In the data below, how many lines contain the string "letters"? Give only the number.

Start of PROVIDED MATERIAL

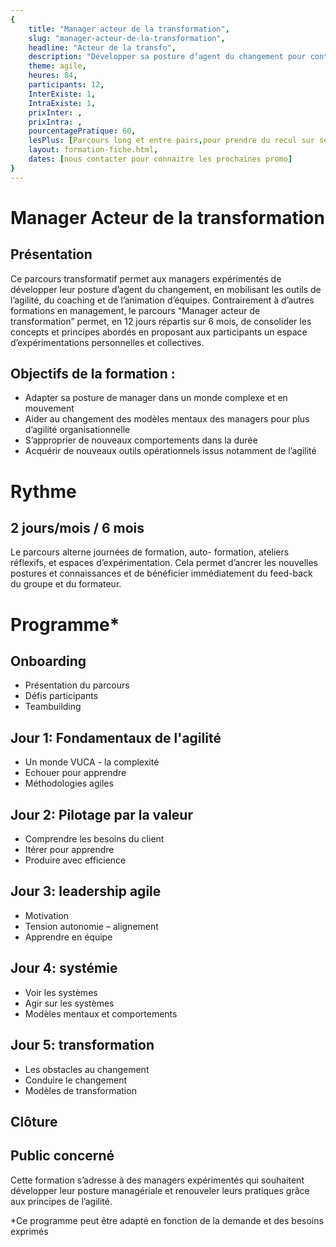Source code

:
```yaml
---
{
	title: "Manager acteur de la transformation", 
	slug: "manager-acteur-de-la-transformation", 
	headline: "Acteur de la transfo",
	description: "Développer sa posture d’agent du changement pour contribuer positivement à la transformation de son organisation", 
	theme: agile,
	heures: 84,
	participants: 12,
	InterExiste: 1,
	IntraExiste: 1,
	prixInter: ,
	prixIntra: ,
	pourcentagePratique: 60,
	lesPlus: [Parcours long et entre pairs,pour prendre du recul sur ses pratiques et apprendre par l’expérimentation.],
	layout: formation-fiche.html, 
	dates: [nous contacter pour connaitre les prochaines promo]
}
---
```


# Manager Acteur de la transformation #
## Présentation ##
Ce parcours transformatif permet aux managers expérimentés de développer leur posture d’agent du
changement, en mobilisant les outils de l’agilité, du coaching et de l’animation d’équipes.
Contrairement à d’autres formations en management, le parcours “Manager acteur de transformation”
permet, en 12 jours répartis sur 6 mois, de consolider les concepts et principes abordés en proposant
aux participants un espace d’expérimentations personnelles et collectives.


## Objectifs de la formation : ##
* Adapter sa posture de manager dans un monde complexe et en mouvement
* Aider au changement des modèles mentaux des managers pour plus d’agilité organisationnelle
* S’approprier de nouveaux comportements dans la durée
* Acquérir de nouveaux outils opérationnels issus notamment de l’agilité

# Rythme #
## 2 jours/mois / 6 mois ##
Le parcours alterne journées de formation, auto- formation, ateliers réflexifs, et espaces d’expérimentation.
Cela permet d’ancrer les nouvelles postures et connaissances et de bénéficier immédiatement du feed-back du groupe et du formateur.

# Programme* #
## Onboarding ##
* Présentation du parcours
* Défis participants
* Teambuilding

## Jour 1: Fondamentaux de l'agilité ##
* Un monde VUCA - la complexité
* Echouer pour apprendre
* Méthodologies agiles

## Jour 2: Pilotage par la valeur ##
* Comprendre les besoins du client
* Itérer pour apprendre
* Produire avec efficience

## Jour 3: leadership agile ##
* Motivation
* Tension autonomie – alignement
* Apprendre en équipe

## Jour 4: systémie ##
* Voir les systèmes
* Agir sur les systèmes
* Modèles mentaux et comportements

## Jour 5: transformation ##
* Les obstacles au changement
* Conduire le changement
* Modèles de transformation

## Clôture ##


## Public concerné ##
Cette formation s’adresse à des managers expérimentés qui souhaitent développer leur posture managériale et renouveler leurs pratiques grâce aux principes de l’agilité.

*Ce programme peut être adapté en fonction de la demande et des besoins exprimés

End of PROVIDED MATERIAL
Start of PROVIDED MATERIAL

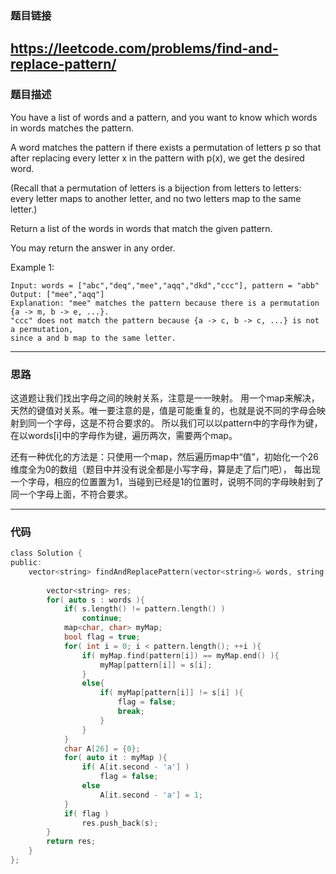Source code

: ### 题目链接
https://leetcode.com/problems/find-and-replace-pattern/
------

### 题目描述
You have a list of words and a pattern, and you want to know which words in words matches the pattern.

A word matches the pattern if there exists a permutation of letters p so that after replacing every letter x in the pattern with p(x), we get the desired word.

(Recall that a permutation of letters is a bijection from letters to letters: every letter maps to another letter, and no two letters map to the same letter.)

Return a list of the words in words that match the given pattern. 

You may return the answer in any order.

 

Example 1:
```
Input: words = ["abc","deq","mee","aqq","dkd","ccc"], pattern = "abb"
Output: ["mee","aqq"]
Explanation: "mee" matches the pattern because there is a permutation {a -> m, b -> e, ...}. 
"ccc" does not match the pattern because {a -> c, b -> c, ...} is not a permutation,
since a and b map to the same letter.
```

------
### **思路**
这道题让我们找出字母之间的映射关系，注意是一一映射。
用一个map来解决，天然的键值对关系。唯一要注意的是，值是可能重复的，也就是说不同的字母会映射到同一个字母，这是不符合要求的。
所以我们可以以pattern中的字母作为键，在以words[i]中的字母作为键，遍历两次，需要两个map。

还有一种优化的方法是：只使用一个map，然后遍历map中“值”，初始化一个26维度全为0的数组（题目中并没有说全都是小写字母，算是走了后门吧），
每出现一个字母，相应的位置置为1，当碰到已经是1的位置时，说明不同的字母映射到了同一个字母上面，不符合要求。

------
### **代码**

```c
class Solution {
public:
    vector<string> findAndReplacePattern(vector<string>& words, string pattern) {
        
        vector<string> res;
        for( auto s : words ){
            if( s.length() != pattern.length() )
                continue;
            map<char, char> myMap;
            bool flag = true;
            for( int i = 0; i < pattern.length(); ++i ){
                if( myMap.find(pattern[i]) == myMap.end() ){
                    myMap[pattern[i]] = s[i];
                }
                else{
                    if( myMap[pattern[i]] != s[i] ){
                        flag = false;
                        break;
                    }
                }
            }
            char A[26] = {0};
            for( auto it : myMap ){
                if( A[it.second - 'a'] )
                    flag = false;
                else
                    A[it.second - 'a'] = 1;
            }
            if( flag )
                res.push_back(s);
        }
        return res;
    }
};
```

End of PROVIDED MATERIAL

■ EXERCISE ANSWER:
2